Este contraste se repite casi invariado, ahora mismo, en diversas zonas de nuestro planeta; Grecia, Tenerife, Eslovenia, España, entre otros, son escenarios de desastres naturales directamente ligados a la crisis ecológica en curso.

Hace unos días leí que el Papa Francisco está preparando la segunda parte de la Encíclica Laudato Si’ (en adelante L.S.). Si es así, es una gran noticia y no puedo esperar a leerla. Quiero vivir de nuevo la perplejidad que experimenté cuando en ocasión de la publicación de Laudato Si’, no eran los teólogos los llamados a explicarla, sino los biólogos, los etólogos y los economistas. Puede que haya textos del Papa argentino, diversos de la Laudato Si’, que hayan marcado el diálogo de la comunidad católica intensamente, pero sin duda que es este documento magisterial el que traspasó las fronteras de la Iglesia y se erigió como un interlocutor privilegiado de la tradición católica con las ciencias humanas y las demás tradiciones religiosas. Necesitamos retomar ese camino para ahondar en las intuiciones e ideas programáticas de un texto que, valientemente, dio un nuevo matiz a la antropología teológica fundamentando renovadamente la relación del ser humano, la creación y el Creador.

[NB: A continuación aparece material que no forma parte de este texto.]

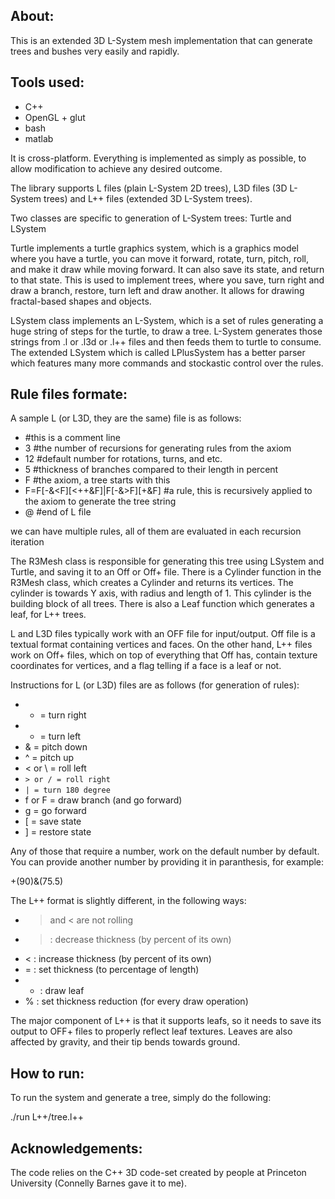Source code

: About:
---------------------------------
This is an extended 3D L-System mesh implementation that can generate trees and bushes very easily and rapidly.

Tools used:
------------------------------------
- C++
- OpenGL + glut
- bash
- matlab


It is cross-platform. Everything is implemented as simply as possible, to allow modification to achieve any desired outcome.

The library supports L files (plain L-System 2D trees), L3D files (3D L-System trees) and L++ files (extended 3D L-System trees).

Two classes are specific to generation of L-System trees: Turtle and LSystem

Turtle implements a turtle graphics system, which is a graphics model where you have a turtle, you can move it forward, rotate, turn, pitch, roll, and make it draw while moving forward. It can also save its state, and return to that state. This is used to implement trees, where you save, turn right and draw a branch, restore, turn left and draw another. It allows for drawing fractal-based shapes and objects.

LSystem class implements an L-System, which is a set of rules generating a huge string of steps for the turtle, to draw a tree. L-System generates those strings from .l or .l3d or .l++ files and then feeds them to turtle to consume. The extended LSystem which is called LPlusSystem has a better parser which features many more commands and stockastic control over the rules.

Rule files formate:
-------------------------------------------------------------------------------
A sample L (or L3D, they are the same) file is as follows:
- #this is a comment line
- 3 #the number of recursions for generating rules from the axiom
- 12 #default number for rotations, turns, and etc.
- 5 #thickness of branches compared to their length in percent
- F #the axiom, a tree starts with this
- F=F[-&<F][<++&F]|F[-&>F][+&F] #a rule, this is recursively applied to the axiom to generate the tree string
- @ #end of L file

we can have multiple rules, all of them are evaluated in each recursion iteration



The R3Mesh class is responsible for generating this tree using LSystem and Turtle,
and saving it to an Off or Off+ file.
There is a Cylinder function in the R3Mesh class,
which creates a Cylinder and returns its vertices.
The cylinder is towards Y axis, with radius and length of 1.
This cylinder is the building block of all trees. There is also a Leaf function which generates a leaf, for L++ trees.


L and L3D files typically work with an OFF file for input/output.
Off file is a textual format containing vertices and faces.
On the other hand, L++ files work on Off+ files, which on top of everything that Off has, contain texture coordinates for vertices,
and a flag telling if a face is a leaf or not.

Instructions for L (or L3D) files are as follows (for generation of rules):
- + = turn right
- - = turn left
- & = pitch down
- ^ = pitch up
- < or \ = roll left
- `> or / = roll right`
- `| = turn 180 degree`
- f or F = draw branch (and go forward)
- g = go forward
- [ = save state
- ] = restore state

Any of those that require a number, work on the default number by default. You can provide another number by providing it in paranthesis, for example:

+(90)&(75.5)

The L++ format is slightly different, in the following ways:
- > and < are not rolling
- > : decrease thickness (by percent of its own)
- < : increase thickness (by percent of its own)
- = : set thickness (to percentage of length)
- * : draw leaf
- % : set thickness reduction (for every draw operation)

The major component of L++ is that it supports leafs, so it needs to save its output to OFF+ files to properly reflect leaf textures. Leaves are also affected by gravity, and their tip bends towards ground.

How to run:
-------------------------------------------------------------------------
To run the system and generate a tree, simply do the following:

./run L++/tree.l++


Acknowledgements:
---------------------------------

The code relies on the C++ 3D code-set created by people at Princeton University (Connelly Barnes gave it to me).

¿Qué podemos esperar de una nueva carta papal dedicada al argumento ecológico? La respuesta a esta pregunta es eminentemente contextual y relativa a las demandas y experiencias de los hábitat que configuran nuestro planeta, pero sin duda hay algunos elementos que podemos evidenciar y que poseen la densidad ética y teológica suficientes como para considerarlos universales.

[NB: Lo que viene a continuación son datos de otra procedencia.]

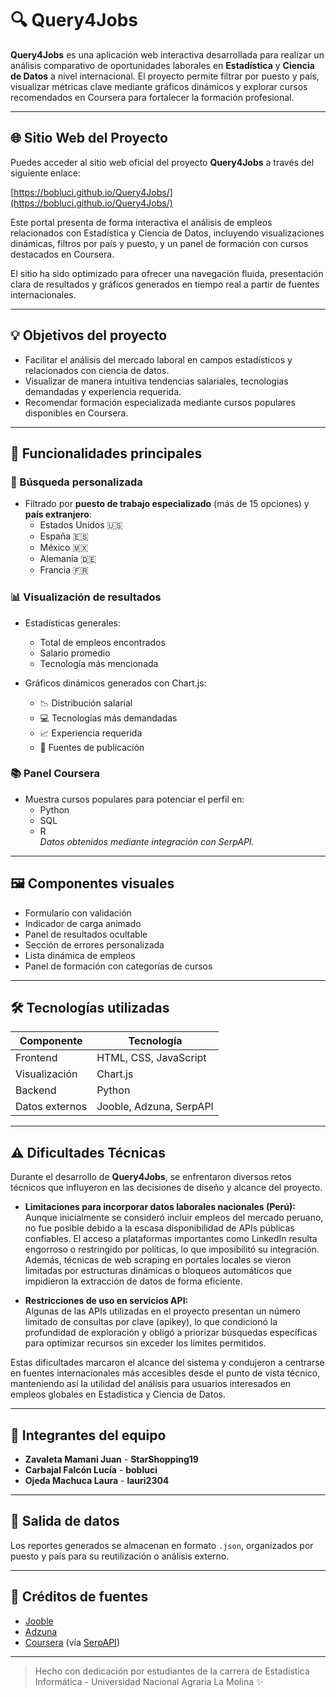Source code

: # 🔍 Query4Jobs

**Query4Jobs** es una aplicación web interactiva desarrollada para realizar un análisis comparativo de oportunidades laborales en **Estadística** y **Ciencia de Datos** a nivel internacional. El proyecto permite filtrar por puesto y país, visualizar métricas clave mediante gráficos dinámicos y explorar cursos recomendados en Coursera para fortalecer la formación profesional.

---

## 🌐 Sitio Web del Proyecto

Puedes acceder al sitio web oficial del proyecto **Query4Jobs** a través del siguiente enlace:

[https://bobluci.github.io/Query4Jobs/](https://bobluci.github.io/Query4Jobs/)

Este portal presenta de forma interactiva el análisis de empleos relacionados con Estadística y Ciencia de Datos, incluyendo visualizaciones dinámicas, filtros por país y puesto, y un panel de formación con cursos destacados en Coursera.

El sitio ha sido optimizado para ofrecer una navegación fluida, presentación clara de resultados y gráficos generados en tiempo real a partir de fuentes internacionales.

---

## 💡 Objetivos del proyecto

- Facilitar el análisis del mercado laboral en campos estadísticos y relacionados con ciencia de datos.
- Visualizar de manera intuitiva tendencias salariales, tecnologías demandadas y experiencia requerida.
- Recomendar formación especializada mediante cursos populares disponibles en Coursera.

---

## 🚀 Funcionalidades principales

### 🧭 Búsqueda personalizada
- Filtrado por **puesto de trabajo especializado** (más de 15 opciones) y **país extranjero**:
  - Estados Unidos 🇺🇸
  - España 🇪🇸
  - México 🇲🇽
  - Alemania 🇩🇪
  - Francia 🇫🇷

### 📊 Visualización de resultados
- Estadísticas generales:
  - Total de empleos encontrados
  - Salario promedio
  - Tecnología más mencionada

- Gráficos dinámicos generados con Chart.js:
  - 📉 Distribución salarial
  - 💻 Tecnologías más demandadas
  - 📈 Experiencia requerida
  - 🏢 Fuentes de publicación

### 📚 Panel Coursera
- Muestra cursos populares para potenciar el perfil en:
  - Python
  - SQL
  - R  
*Datos obtenidos mediante integración con SerpAPI.*

---

## 🖼️ Componentes visuales

- Formulario con validación
- Indicador de carga animado
- Panel de resultados ocultable
- Sección de errores personalizada
- Lista dinámica de empleos
- Panel de formación con categorías de cursos

---

## 🛠️ Tecnologías utilizadas

| Componente     | Tecnología                  |
|----------------|-----------------------------|
| Frontend       | HTML, CSS, JavaScript       |
| Visualización  | Chart.js                    |
| Backend        | Python                      |
| Datos externos | Jooble, Adzuna, SerpAPI     |

---

## ⚠️ Dificultades Técnicas

Durante el desarrollo de **Query4Jobs**, se enfrentaron diversos retos técnicos que influyeron en las decisiones de diseño y alcance del proyecto.

- **Limitaciones para incorporar datos laborales nacionales (Perú):**  
  Aunque inicialmente se consideró incluir empleos del mercado peruano, no fue posible debido a la escasa disponibilidad de APIs públicas confiables. El acceso a plataformas importantes como LinkedIn resulta engorroso o restringido por políticas, lo que imposibilitó su integración. Además, técnicas de web scraping en portales locales se vieron limitadas por estructuras dinámicas o bloqueos automáticos que impidieron la extracción de datos de forma eficiente.

- **Restricciones de uso en servicios API:**  
  Algunas de las APIs utilizadas en el proyecto presentan un número limitado de consultas por clave (apikey), lo que condicionó la profundidad de exploración y obligó a priorizar búsquedas específicas para optimizar recursos sin exceder los límites permitidos.

Estas dificultades marcaron el alcance del sistema y condujeron a centrarse en fuentes internacionales más accesibles desde el punto de vista técnico, manteniendo así la utilidad del análisis para usuarios interesados en empleos globales en Estadística y Ciencia de Datos.

---

## 👥 Integrantes del equipo

- **Zavaleta Mamani Juan** - **StarShopping19**
- **Carbajal Falcón Lucía** - **bobluci**
- **Ojeda Machuca Laura** - **lauri2304**

---

## 📁 Salida de datos

Los reportes generados se almacenan en formato `.json`, organizados por puesto y país para su reutilización o análisis externo.

---

## 📌 Créditos de fuentes

- [Jooble](https://www.jooble.org/)
- [Adzuna](https://www.adzuna.com/)
- [Coursera](https://www.coursera.org/) (vía [SerpAPI](https://serpapi.com/))

---

> Hecho con dedicación por estudiantes de la carrera de Estadística Informática - Universidad Nacional Agraria La Molina ✨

Un primer elemento que debiera ser retomado es la consideración de un enfoque sistémico para hablar de las diversas crisis que nos afectan como humanidad; la visión que emerge claramente de la L.S. es que las crisis – todas las crisis – están en relación, y que la cultura del descarte viola igualmente la integridad de los seres humanos y de la naturaleza. Esta intuición fundamental debe ser llevada a territorios poco explorados por la ética religiosa, especialmente al diálogo con interlocutores históricamente incómodos. Contrariamente a lo que muchos afirman, el Magisterio no consiste siempre en una línea de frontera que la reflexión creyente no puede traspasar, por el contrario, puede ser en cambio un instrumento que ofrece a unos y otros – creyentes y no – la posibilidad de ir más allá de sus esquemas y presupuestos; en este sentido la noción de teología integral ha sido ya probada como un punto de apoyo del diálogo interdisciplinar e inter-religioso, y dicho movimiento debe continuar.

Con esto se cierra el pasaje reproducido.